**What you need to do:**
Review the listing and copy each line that holds the word "section".

########

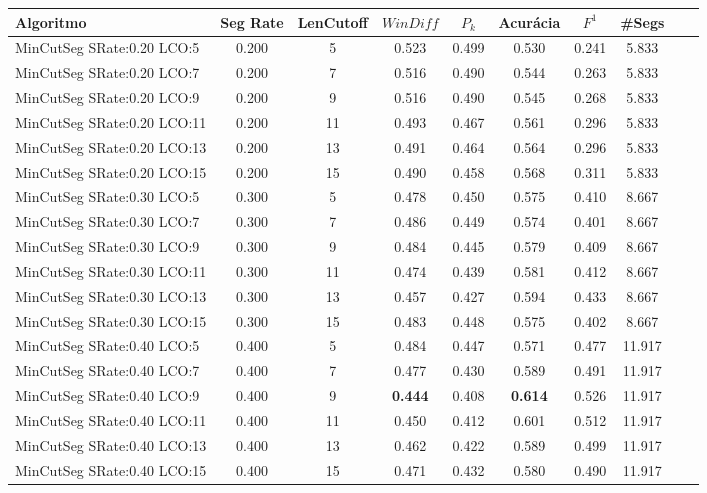 \documentclass{article}
\begin{document}
\begin{longtable}[c]{|l|c|c|c|c|c|c|c|c|c|} 
\hline 
Algoritmo & Seg Rate & LenCutoff & $WinDiff$ & $P_k$ & Acurácia & $F^1$ & \#Segs\\ \hline 
MinCutSeg SRate:0.20 LCO:5 & 0.200 & 5 & 0.523 & 0.499 & 0.530 & 0.241 & 5.833  \\ \hline 
 MinCutSeg SRate:0.20 LCO:7 & 0.200 & 7 & 0.516 & 0.490 & 0.544 & 0.263 & 5.833  \\ \hline 
 MinCutSeg SRate:0.20 LCO:9 & 0.200 & 9 & 0.516 & 0.490 & 0.545 & 0.268 & 5.833  \\ \hline 
 MinCutSeg SRate:0.20 LCO:11 & 0.200 & 11 & 0.493 & 0.467 & 0.561 & 0.296 & 5.833  \\ \hline 
 MinCutSeg SRate:0.20 LCO:13 & 0.200 & 13 & 0.491 & 0.464 & 0.564 & 0.296 & 5.833  \\ \hline 
 MinCutSeg SRate:0.20 LCO:15 & 0.200 & 15 & 0.490 & 0.458 & 0.568 & 0.311 & 5.833  \\ \hline 
 MinCutSeg SRate:0.30 LCO:5 & 0.300 & 5 & 0.478 & 0.450 & 0.575 & 0.410 & 8.667  \\ \hline 
 MinCutSeg SRate:0.30 LCO:7 & 0.300 & 7 & 0.486 & 0.449 & 0.574 & 0.401 & 8.667  \\ \hline 
 MinCutSeg SRate:0.30 LCO:9 & 0.300 & 9 & 0.484 & 0.445 & 0.579 & 0.409 & 8.667  \\ \hline 
 MinCutSeg SRate:0.30 LCO:11 & 0.300 & 11 & 0.474 & 0.439 & 0.581 & 0.412 & 8.667  \\ \hline 
 MinCutSeg SRate:0.30 LCO:13 & 0.300 & 13 & 0.457 & 0.427 & 0.594 & 0.433 & 8.667  \\ \hline 
 MinCutSeg SRate:0.30 LCO:15 & 0.300 & 15 & 0.483 & 0.448 & 0.575 & 0.402 & 8.667  \\ \hline 
 MinCutSeg SRate:0.40 LCO:5 & 0.400 & 5 & 0.484 & 0.447 & 0.571 & 0.477 & 11.917  \\ \hline 
 MinCutSeg SRate:0.40 LCO:7 & 0.400 & 7 & 0.477 & 0.430 & 0.589 & 0.491 & 11.917  \\ \hline 
 MinCutSeg SRate:0.40 LCO:9 & 0.400 & 9 & \cellcolor{gray!20} \textbf{0.444} & 0.408 & \cellcolor{gray!20} \textbf{0.614} & 0.526 & 11.917  \\ \hline 
 MinCutSeg SRate:0.40 LCO:11 & 0.400 & 11 & 0.450 & 0.412 & 0.601 & 0.512 & 11.917  \\ \hline 
 MinCutSeg SRate:0.40 LCO:13 & 0.400 & 13 & 0.462 & 0.422 & 0.589 & 0.499 & 11.917  \\ \hline 
 MinCutSeg SRate:0.40 LCO:15 & 0.400 & 15 & 0.471 & 0.432 & 0.580 & 0.490 & 11.917  \\ \hline 

\end{longtable}
\end{document}
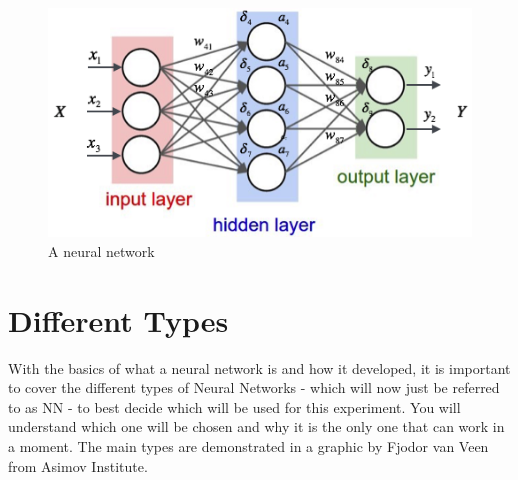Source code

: \documentclass[12pt]{article}
\begin{document}
\begin{figure}[H]
  \includegraphics[width=\linewidth]{images/nn.png}
  \caption{A neural network}
\end{figure}

\section{Different Types}
\quad With the basics of what a neural network is and how it developed, it is important to cover the different types of Neural Networks - which will now just be referred to as NN - to best decide which will be used for this experiment. You will understand which one will be chosen and why it is the only one that can work in a moment. The main types are demonstrated in a graphic by Fjodor van Veen from Asimov Institute. 
\end{document}

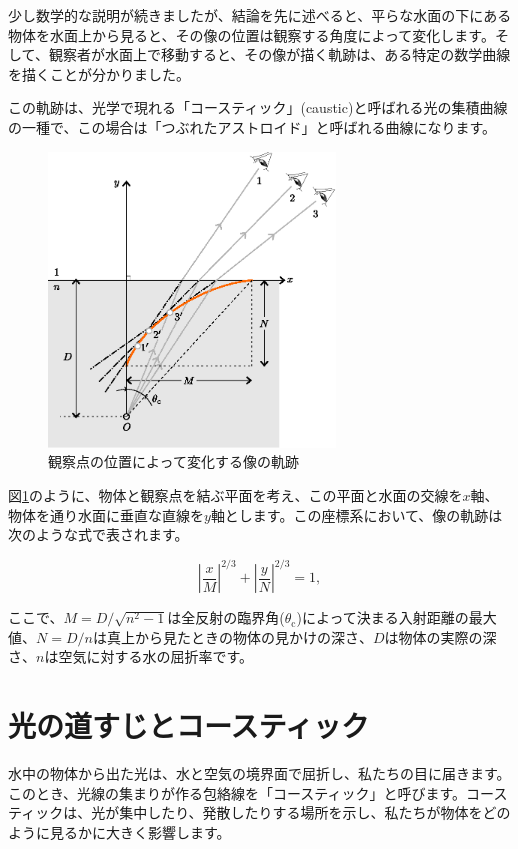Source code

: \documentclass[twocolumn]{article}
\begin{document}
	少し数学的な説明が続きましたが、結論を先に述べると、平らな水面の下にある物体を水面上から見ると、その像の位置は観察する角度によって変化します。そして、観察者が水面上で移動すると、その像が描く軌跡は、ある特定の数学曲線を描くことが分かりました。
	
	この軌跡は、光学で現れる「コースティック」(caustic)と呼ばれる光の集積曲線の一種で、この場合は「つぶれたアストロイド」と呼ばれる曲線になります。
	
	\begin{figure}[h]
		\centering
		\includegraphics[width=3in]{figs/g409.eps}
		\caption{観察点の位置によって変化する像の軌跡}
		\label{fig:caustic}
	\end{figure}
	
	図\ref{fig:caustic}のように、物体と観察点を結ぶ平面を考え、この平面と水面の交線を$x$軸、物体を通り水面に垂直な直線を$y$軸とします。この座標系において、像の軌跡は次のような式で表されます。
	
	$$ \left| \dfrac{x}{M} \right| ^ {2/3} 
	+ \left| \dfrac{y}{N} \right| ^ {2/3} = 1,$$
	
	ここで、$M = D/\sqrt{n^2 - 1}$は全反射の臨界角($\theta_{\mathrm{c}}$)によって決まる入射距離の最大値、$N = D/n$は真上から見たときの物体の見かけの深さ、$D$は物体の実際の深さ、$n$は空気に対する水の屈折率です。
	
	\section{光の道すじとコースティック}
	
	水中の物体から出た光は、水と空気の境界面で屈折し、私たちの目に届きます。このとき、光線の集まりが作る包絡線を「コースティック」と呼びます。コースティックは、光が集中したり、発散したりする場所を示し、私たちが物体をどのように見るかに大きく影響します。
	
\end{document}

########

**Problem solution:**
\section{Different Types}
	\section{光の道すじとコースティック}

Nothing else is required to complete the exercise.